View Article: PubMed Central - PubMed

ABSTRACT

Background: Most agronomic traits in rice are complex and polygenic. The identification of quantitative trait loci (QTL) for grain length is an important objective of rice genetic research and breeding programs.

Results: Herein, we identified 99 QTL for grain length by GWAS based on approximately 10 million single nucleotide polymorphisms from 504 cultivated rice accessions (Oryza sativa L.), 13 of which were validated by four linkage populations and 92 were new loci for grain length. We scanned the Ho (observed heterozygosity per locus) index of coupled-parents of crosses mapping the same QTL, based on linkage and association mapping, and identified two new genes for grain length. We named this approach as Ho-LAMap. A simulation study of six known genes showed that Ho-LAMap could mine genes rapidly across a wide range of experimental variables using deep-sequencing data. We used Ho-LAMap to clone a new gene, OsLG3, as a positive regulator of grain length, which could improve rice yield without influencing grain quality. Sequencing of the promoter region in 283 rice accessions from a wide geographic range identified four haplotypes that seem to be associated with grain length.
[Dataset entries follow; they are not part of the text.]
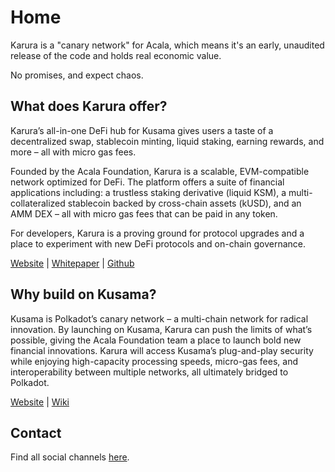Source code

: # Home

Karura is a "canary network" for Acala, which means it's an early, unaudited release of the code and holds real economic value. 

No promises, and expect chaos. 

## What does Karura offer?

Karura’s all-in-one DeFi hub for Kusama gives users a taste of a decentralized swap, stablecoin minting, liquid staking, earning rewards, and more – all with micro gas fees.

Founded by the Acala Foundation, Karura is a scalable, EVM-compatible network optimized for DeFi. The platform offers a suite of financial applications including: a trustless staking derivative \(liquid KSM\), a multi-collateralized stablecoin backed by cross-chain assets \(kUSD\), and an AMM DEX – all with micro gas fees that can be paid in any token.

For developers, Karura is a proving ground for protocol upgrades and a place to experiment with new DeFi protocols and on-chain governance. 

[Website](https://karura.network) \| [Whitepaper](https://github.com/AcalaNetwork/Acala-white-paper) \| [Github](https://github.com/AcalaNetwork/Acala)

## Why build on Kusama?

Kusama is Polkadot’s canary network – a multi-chain network for radical innovation. By launching on Kusama, Karura can push the limits of what’s possible, giving the Acala Foundation team a place to launch bold new financial innovations. Karura will access Kusama’s plug-and-play security while enjoying high-capacity processing speeds, micro-gas fees, and interoperability between multiple networks, all ultimately bridged to Polkadot.

[Website](https://kusama.network/) \| [Wiki](https://guide.kusama.network/docs/kusama-index)

## Contact

Find all social channels [here](https://linktr.ee/karuranetwork).

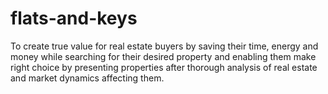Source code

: # flats-and-keys
To create true value for real estate buyers by saving their time, energy and money while searching for their desired property and enabling them make right choice by presenting properties after thorough analysis of real estate and market dynamics affecting them.
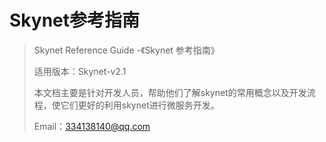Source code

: # Skynet参考指南

> Skynet Reference Guide -《Skynet 参考指南》
>
> 适用版本：Skynet-v2.1
>
> 本文档主要是针对开发人员，帮助他们了解skynet的常用概念以及开发流程，使它们更好的利用skynet进行微服务开发。
>
> Email：334138140@qq.com





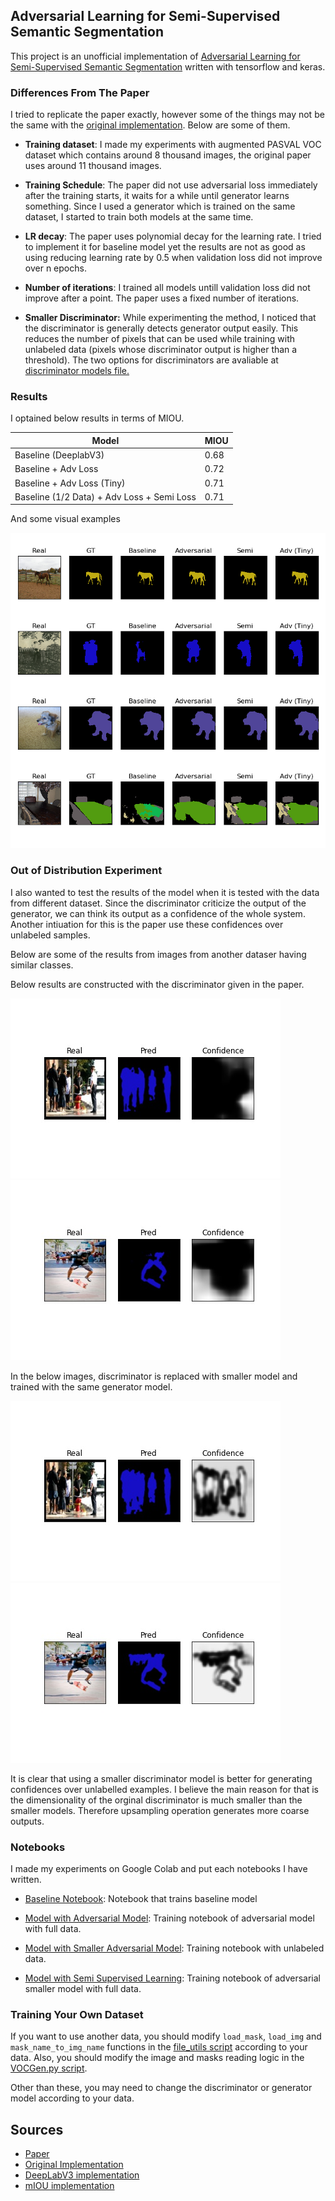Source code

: ## Adversarial Learning for Semi-Supervised Semantic Segmentation

This project is an unofficial implementation of [Adversarial Learning for Semi-Supervised Semantic Segmentation](https://arxiv.org/abs/1802.07934) written with tensorflow and keras.


### Differences From The Paper

I tried to replicate the paper exactly, however some of the things may not be the same with the [original implementation](https://github.com/hfslyc/AdvSemiSeg). Below are some of them. 

* **Training dataset**: I made my experiments with augmented PASVAL VOC dataset which contains around 8 thousand images, the original paper uses around 11 thousand images.

* **Training Schedule**: The paper did not use adversarial loss immediately after the training starts, it waits for a while until generator learns something. Since I used a generator which is trained on the same dataset, I started to train both models at the same time. 

* **LR decay**: The paper uses polynomial decay for the learning rate. I tried to implement it for baseline model yet the results are not as good as using reducing learning rate by 0.5 when validation loss did not improve over n epochs. 

* **Number of iterations**: I trained all models untill validation loss did not improve after a point. The paper uses a fixed number of iterations.

* **Smaller Discriminator:** While experimenting the method, I noticed that the discriminator is generally detects generator output easily. This reduces the number of pixels that can be used while training with unlabeled data (pixels whose discriminator output is higher than a threshold). The two options for discriminators are avaliable at [discriminator models file.](model_discriminator.py)

### Results
I optained below results in terms of MIOU.

| Model | MIOU  |
| ----- | ----- |
| Baseline (DeeplabV3) | 0.68 |
| Baseline + Adv Loss | 0.72 |
| Baseline + Adv Loss (Tiny) | 0.71 |
| Baseline (1/2 Data) + Adv Loss + Semi Loss | 0.71 |

And some visual examples

![](assets/results.png)


### Out of Distribution Experiment

I also wanted to test the results of the model when it is tested with the data from different dataset. Since the discriminator criticize the output of the generator, we can think its output as a confidence of the whole system. Another intiuation for this is the paper use these confidences over unlabeled samples.

Below are some of the results from images from another dataser having similar classes.

Below results are constructed with the discriminator given in the paper.

![](assets/norm_1.jpg)
![](assets/norm_2.jpg)

In the below images, discriminator is replaced with smaller model and trained with the same generator model.

![](assets/tiny_1.jpg)
![](assets/tiny_2.jpg)

It is clear that using a smaller discriminator model is better for generating confidences over unlabelled examples. I believe the main reason for that is the dimensionality of the orginal discriminator is much smaller than the smaller models. Therefore upsampling operation generates more coarse outputs.

### Notebooks
I made my experiments on Google Colab and put each notebooks I have written.

* [Baseline Notebook](Adverseg_Baseline.ipynb): Notebook that trains baseline model

* [Model with Adversarial Model](AdverSeg_Adversarial.ipynb): Training notebook of adversarial model with full data. 

* [Model with Smaller Adversarial Model](AdverSeg_Semi.ipynb): Training notebook with unlabeled data.

* [Model with Semi Supervised Learning](AdverSeg_Adversarial_Tinier.ipynb): Training notebook of adversarial smaller model with full data. 


### Training Your Own Dataset

If you want to use another data, you should modify `load_mask`, `load_img` and `mask_name_to_img_name` functions in the [file_utils script](file_utils.py) according to your data. Also, you should modify the image and masks reading logic in the [VOCGen.py script](VOCGen.py).

Other than these, you may need to change the discriminator or generator model according to your data.


## Sources

* [Paper](https://arxiv.org/abs/1802.07934)
* [Original Implementation](https://github.com/hfslyc/AdvSemiSeg)
* [DeepLabV3 implementation](https://github.com/bonlime/keras-deeplab-v3-plus)
* [mIOU implementation](https://gist.github.com/Kautenja/69d306c587ccdf464c45d28c1545e580)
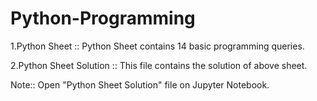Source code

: # Python-Programming

1.Python Sheet :: Python Sheet contains 14 basic programming queries.

2.Python Sheet Solution :: This file contains the solution of above sheet.

Note:: Open "Python Sheet Solution"  file on Jupyter Notebook.
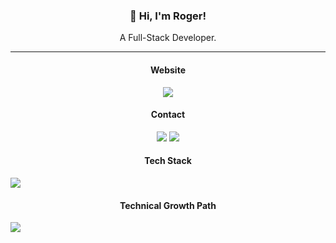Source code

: <h3 align="center">👋 Hi, I'm Roger!</h3>
<p align="center">A Full-Stack Developer.<p>

---

<h4 align="center">Website</h4>
<p align="center">
  <a target="_blank" href="https://roger.ink"><img src="https://img.shields.io/badge/https://roger.ink-brightgreen?style=for-the-badge" /></a>
</p>

<h4 align="center">Contact</h4>
<p align="center">
  <a target="_blank" href="mailto:roger.twan@gmail.com"><img src="https://img.shields.io/static/v1?message=Gmail&logo=gmail&label=%20&style=for-the-badge&color=EA4335&labelColor=5c5c5c&logoColor=white" /></a>
  <a target="_blank" href="https://www.linkedin.com/in/roger-twan"><img src="https://img.shields.io/static/v1?message=LinkedIn&logo=linkedIn&label=%20&style=for-the-badge&color=0A66C2&labelColor=5c5c5c" /></a>
</p>

<h4 align="center">Tech Stack</h4>
<image src="https://raw.githubusercontent.com/roger-twan/website/main/doc/skills-screenshot-hideYear.jpeg">

<h4 align="center">Technical Growth Path</h4>
<image src="https://raw.githubusercontent.com/roger-twan/website/main/doc/skills-screenshot.jpeg">

<!--
[![Roger's GitHub stats](https://github-readme-stats.vercel.app/api?username=roger-twan&show_icons=true)](https://github.com/roger-twan)
[![Roger's GitHub Streak](https://streak-stats.demolab.com?user=roger-twan&theme=tokyonight_duo&border=E4E2E2&stroke=E4E2E2&ring=4382E5&fire=4382E5&currStreakNum=4382E5&sideNums=4382E5&currStreakLabel=454D57&sideLabels=454D57&dates=999999)](https://github.com/toger-twan)
[![Roger's Top Langs](https://github-readme-stats.vercel.app/api/top-langs/?username=roger-twan&layout=compact)](https://github.com/roger-twan)
[![Roger's github activity graph](https://github-readme-activity-graph.cyclic.app/graph?username=roger-twan&theme=minimal)](https://github.com/roger-twan)
-->
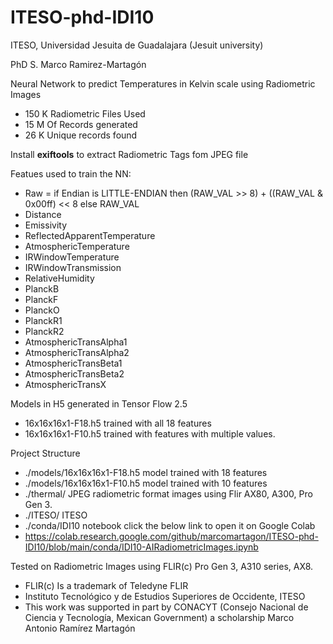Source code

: # ITESO-phd-IDI10

ITESO, Universidad Jesuita de Guadalajara (Jesuit university)

PhD S. Marco Ramirez-Martagón



Neural Network  to predict Temperatures in Kelvin scale using Radiometric Images 
  * 150 K Radiometric Files Used 
  * 15 M Of Records generated
  * 26 K Unique records found
  
  Install **exiftools** to extract Radiometric Tags fom JPEG file
  
Featues used to train the NN:
   * Raw = if Endian is LITTLE-ENDIAN then (RAW_VAL >> 8) + ((RAW_VAL & 0x00ff) << 8 else RAW_VAL
   * Distance
   * Emissivity
   * ReflectedApparentTemperature
   * AtmosphericTemperature
   * IRWindowTemperature
   * IRWindowTransmission
   * RelativeHumidity
   * PlanckB
   * PlanckF
   * PlanckO
   * PlanckR1
   * PlanckR2
   * AtmosphericTransAlpha1
   * AtmosphericTransAlpha2
   * AtmosphericTransBeta1
   * AtmosphericTransBeta2
   * AtmosphericTransX
  
  Models in H5 generated in  Tensor Flow 2.5
   * 16x16x16x1-F18.h5    trained with all 18  features
   * 16x16x16x1-F10.h5    trained with features with multiple values.

  Project Structure
   * ./models/16x16x16x1-F18.h5      model trained with 18 features
   * ./models/16x16x16x1-F10.h5      model trained with 10 features
   * ./thermal/                      JPEG radiometric format images using Flir AX80, A300, Pro Gen 3.
   * ./ITESO/                        ITESO 
   * ./conda/IDI10 notebook          click the below link to open it on Google Colab
   * https://colab.research.google.com/github/marcomartagon/ITESO-phd-IDI10/blob/main/conda/IDI10-AIRadiometricImages.ipynb
    


    
  Tested on Radiometric Images using FLIR(c) Pro Gen 3, A310 series, AX8.
  
  * FLIR(c) Is a trademark of Teledyne FLIR
  * Instituto Tecnológico y de Estudios Superiores de Occidente, ITESO
  * This work was supported in part by CONACYT (Consejo Nacional de Ciencia y Tecnología, Mexican Government) a scholarship Marco Antonio Ramírez Martagón 
  

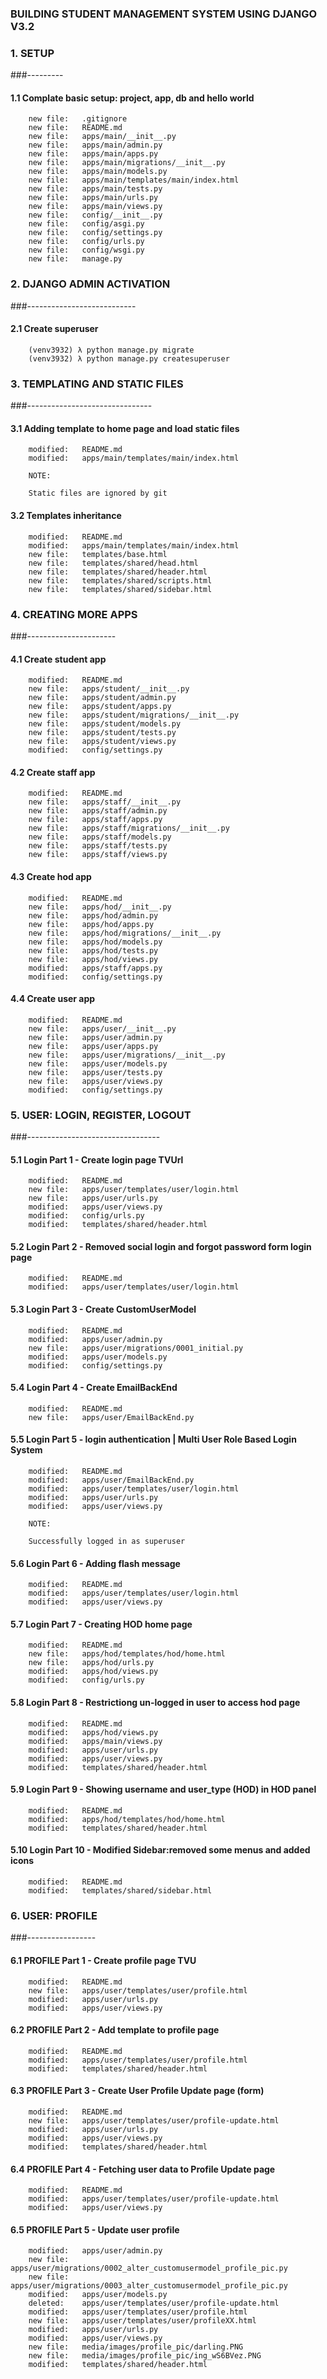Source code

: ### BUILDING STUDENT MANAGEMENT SYSTEM USING DJANGO V3.2


### 1. SETUP
###---------


#### 1.1 Complate basic setup: project, app, db and hello world

        new file:   .gitignore
        new file:   README.md
        new file:   apps/main/__init__.py
        new file:   apps/main/admin.py
        new file:   apps/main/apps.py
        new file:   apps/main/migrations/__init__.py
        new file:   apps/main/models.py
        new file:   apps/main/templates/main/index.html
        new file:   apps/main/tests.py
        new file:   apps/main/urls.py
        new file:   apps/main/views.py
        new file:   config/__init__.py
        new file:   config/asgi.py
        new file:   config/settings.py
        new file:   config/urls.py
        new file:   config/wsgi.py
        new file:   manage.py


### 2. DJANGO ADMIN ACTIVATION
###---------------------------


#### 2.1 Create superuser

        (venv3932) λ python manage.py migrate
        (venv3932) λ python manage.py createsuperuser


### 3. TEMPLATING AND STATIC FILES
###-------------------------------


#### 3.1 Adding template to home page and load static files

        modified:   README.md
        modified:   apps/main/templates/main/index.html

        NOTE: 

        Static files are ignored by git


#### 3.2 Templates inheritance

        modified:   README.md
        modified:   apps/main/templates/main/index.html
        new file:   templates/base.html
        new file:   templates/shared/head.html
        new file:   templates/shared/header.html
        new file:   templates/shared/scripts.html
        new file:   templates/shared/sidebar.html


### 4. CREATING MORE APPS
###----------------------


#### 4.1 Create student app

        modified:   README.md
        new file:   apps/student/__init__.py
        new file:   apps/student/admin.py
        new file:   apps/student/apps.py
        new file:   apps/student/migrations/__init__.py
        new file:   apps/student/models.py
        new file:   apps/student/tests.py
        new file:   apps/student/views.py
        modified:   config/settings.py


#### 4.2 Create staff app

        modified:   README.md
        new file:   apps/staff/__init__.py
        new file:   apps/staff/admin.py
        new file:   apps/staff/apps.py
        new file:   apps/staff/migrations/__init__.py
        new file:   apps/staff/models.py
        new file:   apps/staff/tests.py
        new file:   apps/staff/views.py


#### 4.3 Create hod app

        modified:   README.md
        new file:   apps/hod/__init__.py
        new file:   apps/hod/admin.py
        new file:   apps/hod/apps.py
        new file:   apps/hod/migrations/__init__.py
        new file:   apps/hod/models.py
        new file:   apps/hod/tests.py
        new file:   apps/hod/views.py
        modified:   apps/staff/apps.py
        modified:   config/settings.py


#### 4.4 Create user app

        modified:   README.md
        new file:   apps/user/__init__.py
        new file:   apps/user/admin.py
        new file:   apps/user/apps.py
        new file:   apps/user/migrations/__init__.py
        new file:   apps/user/models.py
        new file:   apps/user/tests.py
        new file:   apps/user/views.py
        modified:   config/settings.py


### 5. USER: LOGIN, REGISTER, LOGOUT
###---------------------------------


#### 5.1 Login Part 1 - Create login page TVUrl

        modified:   README.md
        new file:   apps/user/templates/user/login.html
        new file:   apps/user/urls.py
        modified:   apps/user/views.py
        modified:   config/urls.py
        modified:   templates/shared/header.html


#### 5.2 Login Part 2 - Removed social login and forgot password form login page 

        modified:   README.md
        modified:   apps/user/templates/user/login.html


#### 5.3 Login Part 3 - Create CustomUserModel

        modified:   README.md
        modified:   apps/user/admin.py
        new file:   apps/user/migrations/0001_initial.py
        modified:   apps/user/models.py
        modified:   config/settings.py


#### 5.4 Login Part 4 - Create EmailBackEnd

        modified:   README.md
        new file:   apps/user/EmailBackEnd.py


#### 5.5 Login Part 5 - login authentication | Multi User Role Based Login System

        modified:   README.md
        modified:   apps/user/EmailBackEnd.py
        modified:   apps/user/templates/user/login.html
        modified:   apps/user/urls.py
        modified:   apps/user/views.py

        NOTE:

        Successfully logged in as superuser


#### 5.6 Login Part 6 - Adding flash message

        modified:   README.md
        modified:   apps/user/templates/user/login.html
        modified:   apps/user/views.py


#### 5.7 Login Part 7 - Creating HOD home page

        modified:   README.md
        new file:   apps/hod/templates/hod/home.html
        new file:   apps/hod/urls.py
        modified:   apps/hod/views.py
        modified:   config/urls.py


#### 5.8 Login Part 8 - Restrictiong un-logged in user to access hod page

        modified:   README.md
        modified:   apps/hod/views.py
        modified:   apps/main/views.py
        modified:   apps/user/urls.py
        modified:   apps/user/views.py
        modified:   templates/shared/header.html


#### 5.9 Login Part 9 - Showing username and user_type (HOD) in HOD panel

        modified:   README.md
        modified:   apps/hod/templates/hod/home.html
        modified:   templates/shared/header.html


#### 5.10 Login Part 10 - Modified Sidebar:removed some menus and added icons

        modified:   README.md
        modified:   templates/shared/sidebar.html


### 6. USER: PROFILE
###-----------------


#### 6.1 PROFILE Part 1 - Create profile page TVU

        modified:   README.md
        new file:   apps/user/templates/user/profile.html
        modified:   apps/user/urls.py
        modified:   apps/user/views.py


#### 6.2 PROFILE Part 2 - Add template to profile page

        modified:   README.md
        modified:   apps/user/templates/user/profile.html
        modified:   templates/shared/header.html


#### 6.3 PROFILE Part 3 - Create User Profile Update page (form)

        modified:   README.md
        new file:   apps/user/templates/user/profile-update.html
        modified:   apps/user/urls.py
        modified:   apps/user/views.py
        modified:   templates/shared/header.html


#### 6.4 PROFILE Part 4 - Fetching user data to Profile Update page

        modified:   README.md
        modified:   apps/user/templates/user/profile-update.html
        modified:   apps/user/views.py


#### 6.5 PROFILE Part 5 - Update user profile

        modified:   apps/user/admin.py
        new file:   apps/user/migrations/0002_alter_customusermodel_profile_pic.py
        new file:   apps/user/migrations/0003_alter_customusermodel_profile_pic.py
        modified:   apps/user/models.py
        deleted:    apps/user/templates/user/profile-update.html
        modified:   apps/user/templates/user/profile.html
        new file:   apps/user/templates/user/profileXX.html
        modified:   apps/user/urls.py
        modified:   apps/user/views.py
        new file:   media/images/profile_pic/darling.PNG
        new file:   media/images/profile_pic/ing_wS6BVez.PNG
        modified:   templates/shared/header.html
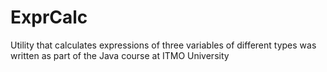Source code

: # ExprCalc
Utility that calculates expressions of three variables of different types was written as part of the Java course at ITMO University
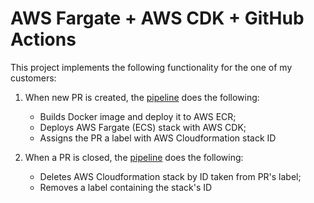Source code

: # AWS Fargate + AWS CDK + GitHub Actions

This project implements the following functionality for the one of my customers:

1. When new PR is created, the [pipeline](.github/workflows/deploy-pipeline.yaml) does the following:
   * Builds Docker image and deploy it to AWS ECR; 
   * Deploys AWS Fargate (ECS) stack with AWS CDK;
   * Assigns the PR a label with AWS Cloudformation stack ID

2. When a PR is closed, the [pipeline](.github/workflows/delete-pipeline.yaml) does the following:
   * Deletes AWS Cloudformation stack by ID taken from PR's label;
   * Removes a label containing the stack's ID
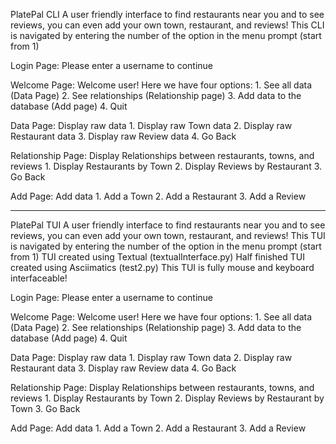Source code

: PlatePal CLI
A user friendly interface to find restaurants near you and to see reviews, you can even add your own town, restaurant, and reviews!
This CLI is navigated by entering the number of the option in the menu prompt (start from 1)

Login Page: Please enter a username to continue

Welcome Page: Welcome user! Here we have four options:
    1. See all data (Data Page)
    2. See relationships (Relationship page)
    3. Add data to the database (Add page)
    4. Quit

Data Page: Display raw data
    1. Display raw Town data
    2. Display raw Restaurant data
    3. Display raw Review data
    4. Go Back

Relationship Page: Display Relationships between restaurants, towns, and reviews
    1. Display Restaurants by Town
    2. Display Reviews by Restaurant
    3. Go Back

Add Page: Add data
    1. Add a Town
    2. Add a Restaurant
    3. Add a Review

___________________________________________________________________________________________________________________________________________________________________________________
PlatePal TUI
A user friendly interface to find restaurants near you and to see reviews, you can even add your own town, restaurant, and reviews!
This TUI is navigated by entering the number of the option in the menu prompt (start from 1)
TUI created using Textual (textualInterface.py)
Half finished TUI created using Asciimatics (test2.py)
This TUI is fully mouse and keyboard interfaceable!

Login Page: Please enter a username to continue

Welcome Page: Welcome user! Here we have four options:
    1. See all data (Data Page)
    2. See relationships (Relationship page)
    3. Add data to the database (Add page)
    4. Quit

Data Page: Display raw data
    1. Display raw Town data
    2. Display raw Restaurant data
    3. Display raw Review data
    4. Go Back

Relationship Page: Display Relationships between restaurants, towns, and reviews
    1. Display Restaurants by Town
    2. Display Reviews by Restaurant by Town
    3. Go Back

Add Page: Add data
    1. Add a Town
    2. Add a Restaurant
    3. Add a Review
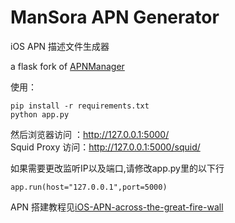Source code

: ManSora APN Generator
===================
iOS APN 描述文件生成器

a flask fork of [APNManager](https://github.com/realityone/APNManager)

使用：
    
    pip install -r requirements.txt
    python app.py

然后浏览器访问  ：http://127.0.0.1:5000/  
Squid Proxy 访问：http://127.0.0.1:5000/squid/  

如果需要更改监听IP以及端口,请修改app.py里的以下行

    app.run(host="127.0.0.1",port=5000)

APN 搭建教程见[iOS-APN-across-the-great-fire-wall](http://lazymind.me/2016/01/iOS-APN-across-the-great-fire-wall/)


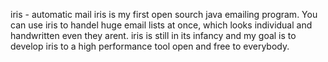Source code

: iris - automatic mail
iris is my first open sourch java emailing program. You can use iris to handel huge email lists at once, which looks individual and handwritten even they arent. iris  is still in its infancy and my goal is to develop iris to a high performance tool open and free to everybody.

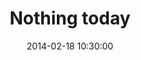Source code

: ---
layout: post
title: "Nothing today"
date: 2014-02-18 10:30:00
categories: blog
description: Nothing to say
---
Further analysis showed that OsLG3 alleles in the indica and japonica evolved independently from distinct ancestors and low nucleotide diversity of OsLG3 in indica indicated artificial selection. Phylogenetic analysis showed that OsLG3 might have much potential value for improvement of grain length in japonica breeding.

Conclusions: The results demonstrated that Ho-LAMap is a potential approach for gene discovery and OsLG3 is a promising gene to be utilized in genomic assisted breeding for rice cultivar improvement.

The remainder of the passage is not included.